The solids are sent to the lateral ends 246 of the horizontal section 234 and discharge downwardly through the solids outlets 238. The cracked gases follow a 180.degree. path and after separation from the solids discharge through gas outlets 236 that are located on the top of the horizontal section 234 intermediate the lateral ends 246. The plurality of solids outlets 238 and gas outlets 236 provide simultaneously for both minimum time in the separation zone and maximum solids-gas separation.
The separation or quench system 207 also includes a conventional cyclone separator 250 directly downstream of each gas outlet 236, as best seen in FIG. 8. The entry line 254 to each cyclone separator 250 is arranged at an angle of 90.degree. to the gas outlet 236 with the cyclone separator 250 vertically disposed in the system.

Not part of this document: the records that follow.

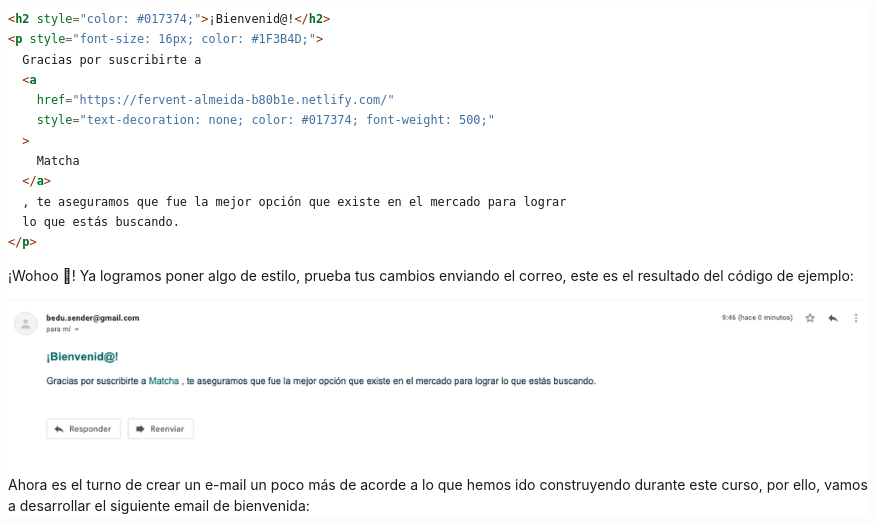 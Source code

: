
 ```html
<h2 style="color: #017374;">¡Bienvenid@!</h2>
<p style="font-size: 16px; color: #1F3B4D;">
  Gracias por suscribirte a
  <a
    href="https://fervent-almeida-b80b1e.netlify.com/"
    style="text-decoration: none; color: #017374; font-weight: 500;"
  >
    Matcha
  </a>
  , te aseguramos que fue la mejor opción que existe en el mercado para lograr
  lo que estás buscando.
</p>
```

¡Wohoo 🥳! Ya logramos poner algo de estilo, prueba tus cambios enviando el
correo, este es el resultado del código de ejemplo:

![Email con estilos](../assets/styled-email.png)

Ahora es el turno de crear un e-mail un poco más de acorde a lo que hemos ido
construyendo durante este curso, por ello, vamos a desarrollar el siguiente
email de bienvenida:
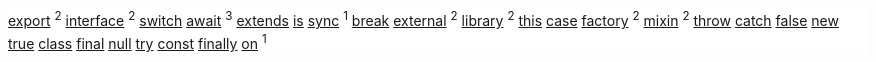 </td>
      <td>
<a href="/guides/libraries/create-library-packages">export</a> <sup title="built-in-identifier" alt="built-in-identifier">2</sup>
</td>
      <td>
<a href="https://stackoverflow.com/questions/28595501/was-the-interface-keyword-removed-from-dart">interface</a> <sup title="built-in-identifier" alt="built-in-identifier">2</sup>
</td>
      <td><a href="#switch-%E5%92%8C-case">switch</a></td>
    </tr>
    <tr>
      <td>
<a href="#%E5%BC%82%E6%AD%A5%E6%94%AF%E6%8C%81">await</a> <sup title="limited reserved word" alt="limited reserved word">3</sup>
</td>
      <td><a href="#%E6%89%A9%E5%B1%95%E7%B1%BB%E7%BB%A7%E6%89%BF">extends</a></td>
      <td><a href="#%E7%B1%BB%E5%9E%8B%E5%88%A4%E5%AE%9A%E8%BF%90%E7%AE%97%E7%AC%A6">is</a></td>
      <td>
<a href="#%E7%94%9F%E6%88%90%E5%99%A8">sync</a> <sup title="contextual keyword" alt="contextual keyword">1</sup>
</td>
    </tr>
    <tr>
      <td><a href="#break-%E5%92%8C-continue">break</a></td>
      <td>
<a href="https://stackoverflow.com/questions/24929659/what-does-external-mean-in-dart">external</a> <sup title="built-in-identifier" alt="built-in-identifier">2</sup>
</td>
      <td>
<a href="#%E5%BA%93%E5%92%8C%E5%8F%AF%E8%A7%81%E6%80%A7">library</a> <sup title="built-in-identifier" alt="built-in-identifier">2</sup>
</td>
      <td><a href="#%E6%9E%84%E9%80%A0%E5%87%BD%E6%95%B0">this</a></td>
    </tr>
    <tr>
      <td><a href="#switch-%E5%92%8C-case">case</a></td>
      <td>
<a href="#%E5%B7%A5%E5%8E%82%E6%9E%84%E9%80%A0%E5%87%BD%E6%95%B0">factory</a> <sup title="built-in-identifier" alt="built-in-identifier">2</sup>
</td>
      <td>
<a href="#%E4%B8%BA%E7%B1%BB%E6%B7%BB%E5%8A%A0%E5%8A%9F%E8%83%BDmixins">mixin</a> <sup title="built-in-identifier" alt="built-in-identifier">2</sup>
</td>
      <td><a href="#throw">throw</a></td>
    </tr>
    <tr>
      <td><a href="#catch">catch</a></td>
      <td><a href="#booleans">false</a></td>
      <td><a href="#%E4%BD%BF%E7%94%A8%E6%9E%84%E9%80%A0%E5%87%BD%E6%95%B0">new</a></td>
      <td><a href="#booleans">true</a></td>
    </tr>
    <tr>
      <td><a href="#%E5%AE%9E%E4%BE%8B%E5%8F%98%E9%87%8F">class</a></td>
      <td><a href="#final-%E5%92%8C-const">final</a></td>
      <td><a href="#%E9%BB%98%E8%AE%A4%E5%80%BC">null</a></td>
      <td><a href="#catch">try</a></td>
    </tr>
    <tr>
      <td><a href="#final-%E5%92%8C-const">const</a></td>
      <td><a href="#finally">finally</a></td>
      <td>
<a href="#catch">on</a> <sup title="contextual keyword" alt="contextual keyword">1</sup> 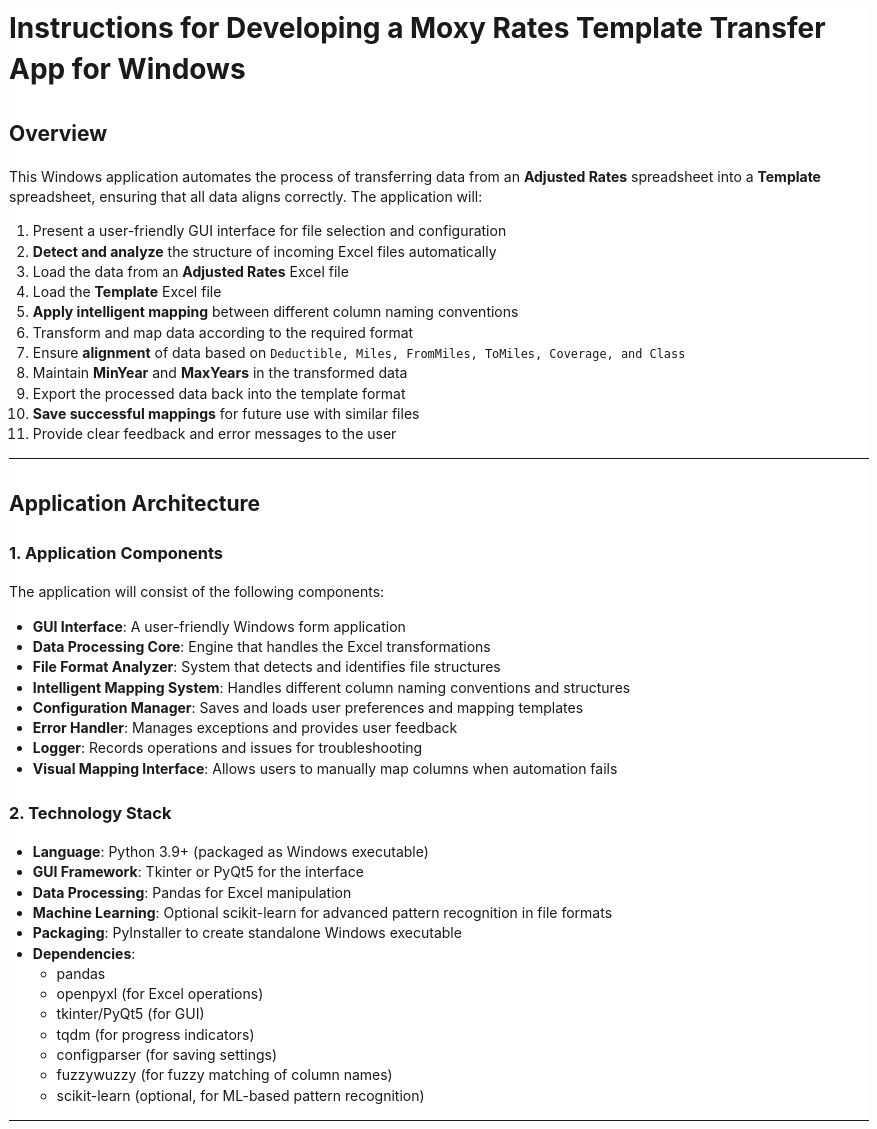 # Instructions for Developing a Moxy Rates Template Transfer App for Windows

## **Overview**

This Windows application automates the process of transferring data from an **Adjusted Rates** spreadsheet into a **Template** spreadsheet, ensuring that all data aligns correctly. The application will:

1. Present a user-friendly GUI interface for file selection and configuration
2. **Detect and analyze** the structure of incoming Excel files automatically
3. Load the data from an **Adjusted Rates** Excel file
4. Load the **Template** Excel file
5. **Apply intelligent mapping** between different column naming conventions
6. Transform and map data according to the required format
7. Ensure **alignment** of data based on `Deductible, Miles, FromMiles, ToMiles, Coverage, and Class`
8. Maintain **MinYear** and **MaxYears** in the transformed data
9. Export the processed data back into the template format
10. **Save successful mappings** for future use with similar files
11. Provide clear feedback and error messages to the user

---

## **Application Architecture**

### 1. Application Components

The application will consist of the following components:

- **GUI Interface**: A user-friendly Windows form application
- **Data Processing Core**: Engine that handles the Excel transformations
- **File Format Analyzer**: System that detects and identifies file structures
- **Intelligent Mapping System**: Handles different column naming conventions and structures
- **Configuration Manager**: Saves and loads user preferences and mapping templates
- **Error Handler**: Manages exceptions and provides user feedback
- **Logger**: Records operations and issues for troubleshooting
- **Visual Mapping Interface**: Allows users to manually map columns when automation fails

### 2. Technology Stack

- **Language**: Python 3.9+ (packaged as Windows executable)
- **GUI Framework**: Tkinter or PyQt5 for the interface
- **Data Processing**: Pandas for Excel manipulation
- **Machine Learning**: Optional scikit-learn for advanced pattern recognition in file formats
- **Packaging**: PyInstaller to create standalone Windows executable
- **Dependencies**: 
  - pandas
  - openpyxl (for Excel operations)
  - tkinter/PyQt5 (for GUI)
  - tqdm (for progress indicators)
  - configparser (for saving settings)
  - fuzzywuzzy (for fuzzy matching of column names)
  - scikit-learn (optional, for ML-based pattern recognition)

--- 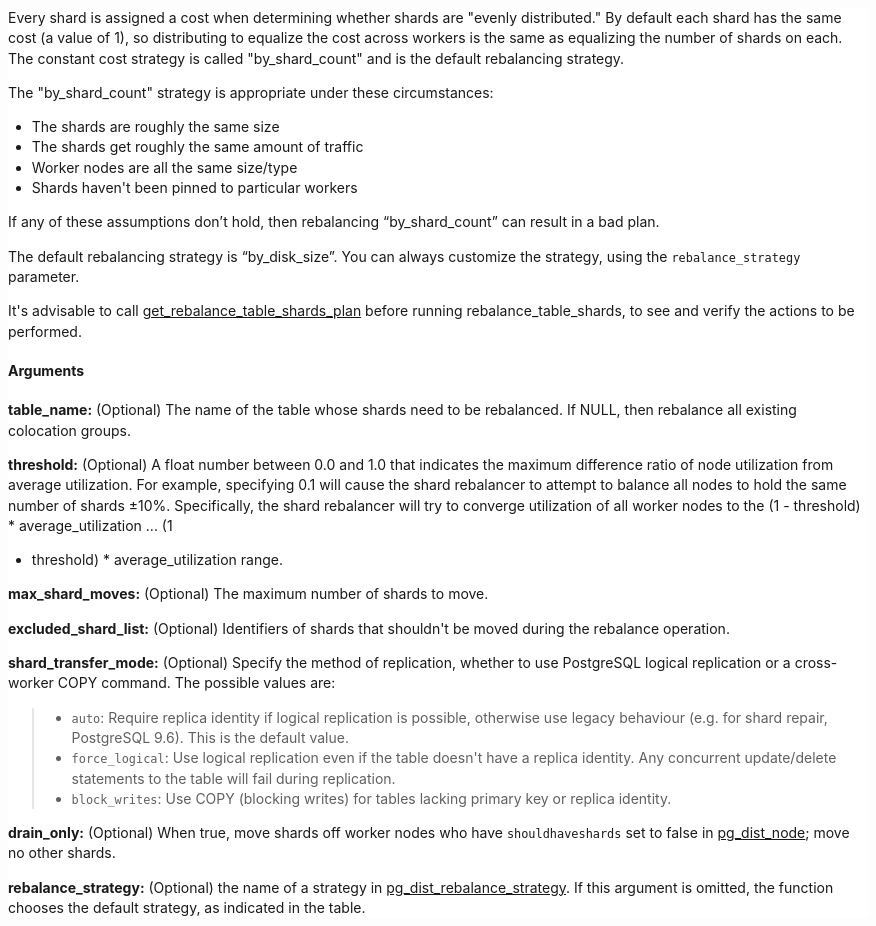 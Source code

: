Every shard is assigned a cost when determining whether shards are \"evenly distributed.\" By default each shard has the same cost (a value of 1), so distributing to equalize the cost across workers is the same as equalizing the number of shards on each. The constant cost strategy is called
\"by\_shard\_count\" and is the default rebalancing strategy.

The "by\_shard\_count" strategy is appropriate under these circumstances:

*  The shards are roughly the same size
*  The shards get roughly the same amount of traffic
*  Worker nodes are all the same size/type
*  Shards haven't been pinned to particular workers

If any of these assumptions don’t hold, then rebalancing “by_shard_count” can result in a bad plan.

The default rebalancing strategy is “by_disk_size”. You can always customize the strategy, using the `rebalance_strategy` parameter.

It's advisable to call
[get_rebalance_table_shards_plan](#get_rebalance_table_shards_plan) before running rebalance\_table\_shards, to see and verify the actions to be performed.

#### Arguments

**table\_name:** (Optional) The name of the table whose shards need to be rebalanced. If NULL, then rebalance all existing colocation groups.

**threshold:** (Optional) A float number between 0.0 and 1.0 that indicates the maximum difference ratio of node utilization from average utilization. For example, specifying 0.1 will cause the shard rebalancer to attempt to balance all nodes to hold the same number of shards ±10%.
Specifically, the shard rebalancer will try to converge utilization of all worker nodes to the (1 - threshold) \* average\_utilization \... (1
+ threshold) \* average\_utilization range.

**max\_shard\_moves:** (Optional) The maximum number of shards to move.

**excluded\_shard\_list:** (Optional) Identifiers of shards that shouldn't be moved during the rebalance operation.

**shard\_transfer\_mode:** (Optional) Specify the method of replication, whether to use PostgreSQL logical replication or a cross-worker COPY command. The possible values are:

> -   `auto`: Require replica identity if logical replication is
>     possible, otherwise use legacy behaviour (e.g. for shard repair,
>     PostgreSQL 9.6). This is the default value.
> -   `force_logical`: Use logical replication even if the table
>     doesn't have a replica identity. Any concurrent update/delete
>     statements to the table will fail during replication.
> -   `block_writes`: Use COPY (blocking writes) for tables lacking
>     primary key or replica identity.

**drain\_only:** (Optional) When true, move shards off worker nodes who have
`shouldhaveshards` set to false in
[pg_dist_node](reference-metadata.md#worker-node-table); move no other shards.

**rebalance\_strategy:** (Optional) the name of a strategy in
[pg_dist_rebalance_strategy](reference-metadata.md#rebalancer-strategy-table).
If this argument is omitted, the function chooses the default strategy, as indicated in the table.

The cyclone separators 250 serve to collect the remaining entrained particulate solids from the cracked gas discharged from the separator 206. A dipleg line 249, returns the particulate solids to the regeneration assembly 208 and the cracked gas is sent for downstream processing through the gas outlet 251.
Each cyclone entry line 254 extending from the cracked gas outlet 236 to the cyclone 250 is provided with a direct quench line 252. Quench oil, usually the 100.degree.-400.degree. F. cut from a downstream distillation tower is introduced into the cyclone 250 through the direct quench line 252 to terminate the reactions of the cracked gas.
As best seen in FIG. 9, the regeneration assembly 208 is comprised of a stripper 253, control hopper 255, entrained bed heater 258, a lift line 257, and a rengerated solids vessel 260.
The stripper 253 is a tubular vessel into which the particulate solids from the separator 206 are delivered through solids outlet legs extending from the separator solids outlets 238 and from the cyclone diplegs 249. A ring 262 having nozzle openings 264 is provided at the bottom of the stripper 253. A stripping gas, typically steam is delivered to the ring 262 for discharge through the nozzles 264. The stripping steam passes upwardly through the bed of particulate solids to remove impurities from the surface of the particulate solids. The stripping steam and entrained impurities pass upwardly through the particulate solids in the stripper 253 and discharge through a vent line (not shown) to the cracked gas line.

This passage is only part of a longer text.